Field dynamics and tunneling in a flux landscape

We investigate field dynamics and tunneling between metastable minima in a landscape of type IIB flux compactifications, utilizing monodromies of the complex structure moduli space to continuously connect flux vacua. After describing the generic features of a flux-induced potential for the complex structure and type IIB axiodilaton, we specialize to the mirror quintic Calabi-Yau to obtain an example landscape. Studying the cosmological dynamics of the complex structure moduli, we find that the potential generically does not support slow-roll inflation and that in general the landscape separates neatly into basins of attraction of the various minima.
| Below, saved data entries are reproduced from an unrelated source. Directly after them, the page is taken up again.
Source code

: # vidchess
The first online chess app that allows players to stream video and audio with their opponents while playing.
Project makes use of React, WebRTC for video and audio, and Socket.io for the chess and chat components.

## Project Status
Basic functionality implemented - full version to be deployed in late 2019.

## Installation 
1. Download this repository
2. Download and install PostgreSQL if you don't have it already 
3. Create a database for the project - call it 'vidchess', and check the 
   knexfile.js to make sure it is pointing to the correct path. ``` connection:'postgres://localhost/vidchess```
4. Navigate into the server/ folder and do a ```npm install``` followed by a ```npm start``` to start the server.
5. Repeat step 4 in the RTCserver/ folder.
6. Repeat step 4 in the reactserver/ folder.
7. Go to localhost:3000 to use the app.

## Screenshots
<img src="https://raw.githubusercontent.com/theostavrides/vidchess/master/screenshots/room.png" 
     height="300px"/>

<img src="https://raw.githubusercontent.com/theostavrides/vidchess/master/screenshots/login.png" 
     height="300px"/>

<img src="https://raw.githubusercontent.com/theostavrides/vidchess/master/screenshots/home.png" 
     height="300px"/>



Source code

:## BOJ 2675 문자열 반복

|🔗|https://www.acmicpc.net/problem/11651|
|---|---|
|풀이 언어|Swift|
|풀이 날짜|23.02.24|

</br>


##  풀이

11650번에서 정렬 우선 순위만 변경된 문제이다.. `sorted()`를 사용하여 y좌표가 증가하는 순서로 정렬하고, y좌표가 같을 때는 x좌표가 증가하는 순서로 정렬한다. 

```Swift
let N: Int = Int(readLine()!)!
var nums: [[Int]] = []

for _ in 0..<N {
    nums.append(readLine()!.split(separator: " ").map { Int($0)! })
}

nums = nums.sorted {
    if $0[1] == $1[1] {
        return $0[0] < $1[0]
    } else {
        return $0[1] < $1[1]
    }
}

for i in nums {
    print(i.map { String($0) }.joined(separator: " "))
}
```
We then discuss tunneling, with the inclusion of gravitational effects, in many-dimensional field spaces. A set of constraints on the form of the Euclidean paths through field space are presented, and then applied to construct approximate instantons mediating the transition between de Sitter vacua in the flux landscape. We find that these instantons are generically thick wall and that the tunneling rate is suppressed in the large-volume limit. We also consider examples where supersymmetry is not broken by fluxes, in which case near–Bogomolnyi-Prasad-Sommerfeld thin-wall bubbles can be constructed. We calculate the bubble-wall tension, finding that it scales like a D- or NS-brane bubble, and comment on the implications of this correspondence. Finally, we present a brief discussion of eternal inflation in the flux landscape.

Figure 1

Here, we depict one of the monodromies of a two-dimensional torus. On the top left, the torus can be represented by a region of the complex plane with opposite edges of the rectangle identified. Twisting the torus by an angle of $2\pi$ (bottom) is equivalent to taking $U\to U+1$ (top). The result is a torus that is identical in shape, but with transformed cycles (bottom right).

Figure 2

The complex structure moduli space of the mirror quintic. The plot shows two of the three singular points: the large complex structure point $z=0$ and the conifold point $z=1$. The two branch cuts correspond to the large complex structure and the conifold monodromies.

Figure 3

The potential for the mirror quintic complex structure modulus is multivalued due to the three-cycle monodromies. The panels show two minima connected by a conifold monodromy. The upper minimum $V_F$ has flux configuration $F=[-2,-6,-9,-1]$; $H=[-1,0,-7,0]$ and the lower minimum $V_T$ has the flux configuration $F=[-3,-6,-9,-1]$; $H=[-1,0,-7,0]$. The polar coordinates used in the right panel are $R^2=z_I^2+(z_R-1{)}^2$ and $\tan (\Phi )=z_I/(z_R-1)$.

Figure 4

The metric $K_{z\overline{z}}$ on the complex $z$-plane is almost rotationally symmetric around the LCS point. The metric diverges near the LCS point $z=0$ and near $z=1$ where $K_{z\overline{z}}\sim \ln |z-1|$.

Figure 5

Here, we show the potential corresponding to a flux configuration in the upper minimum (min 1, indicated by the filled circle to the right) given by $F=[3,-4,-1,-2]$; $H=[1,0,5,0]$ (example 1 in Table ). The lower minimum, min 2, is denoted by the filled circle on the left. Some sample trajectories are shown as solid lines, with initial positions denoted by small filled circles (the initial velocity is zero in these examples). The numerical evolution cannot be tracked into the near-conifold region, where the trajectory on the bottom right disappears. The potential splits into three basins of attraction, whose boundaries are denoted by the dashed lines. Zero-velocity initial conditions in basin 1 will yield trajectories that end in min 1; trajectories that begin in basin 2 will end in min 2; and trajectories that begin in basin 3 will fall to the next sheet down, possibly reaching a minimum should one exist.

Figure 6

A potential for a field $\varphi$ with two minima and one maximum.

Figure 7

Two minima with flux configurations $F=[0,-3,5,6]$; $H=[1,1,1,0]$ and $F=[-6,-3,5,6]$; $H=[1,1,1,0]$ (top) and $F=[3,-4,-1,-2]$; $H=[1,0,5,0]$ and $F=[1,-4,-1,-2]$; $H=[1,0,5,0]$ (bottom) connected by an instanton. On the far left, a contour plot of the potential in the polar representation is shown. The next cell depicts the potential obtained by sampling along the dashed line in the contour plot as a function of the canonical field $x$. The endpoints of the instanton connecting the two minima are denoted by the dots. On the far right, the instanton solution $x(\chi )$, $r(\chi )$ is displayed.

Figure 8

Two zero-energy minima of the flux-induced potential for the mirror quintic. Although the minima on the two sheets are connected by a smooth potential there is no tunneling between them.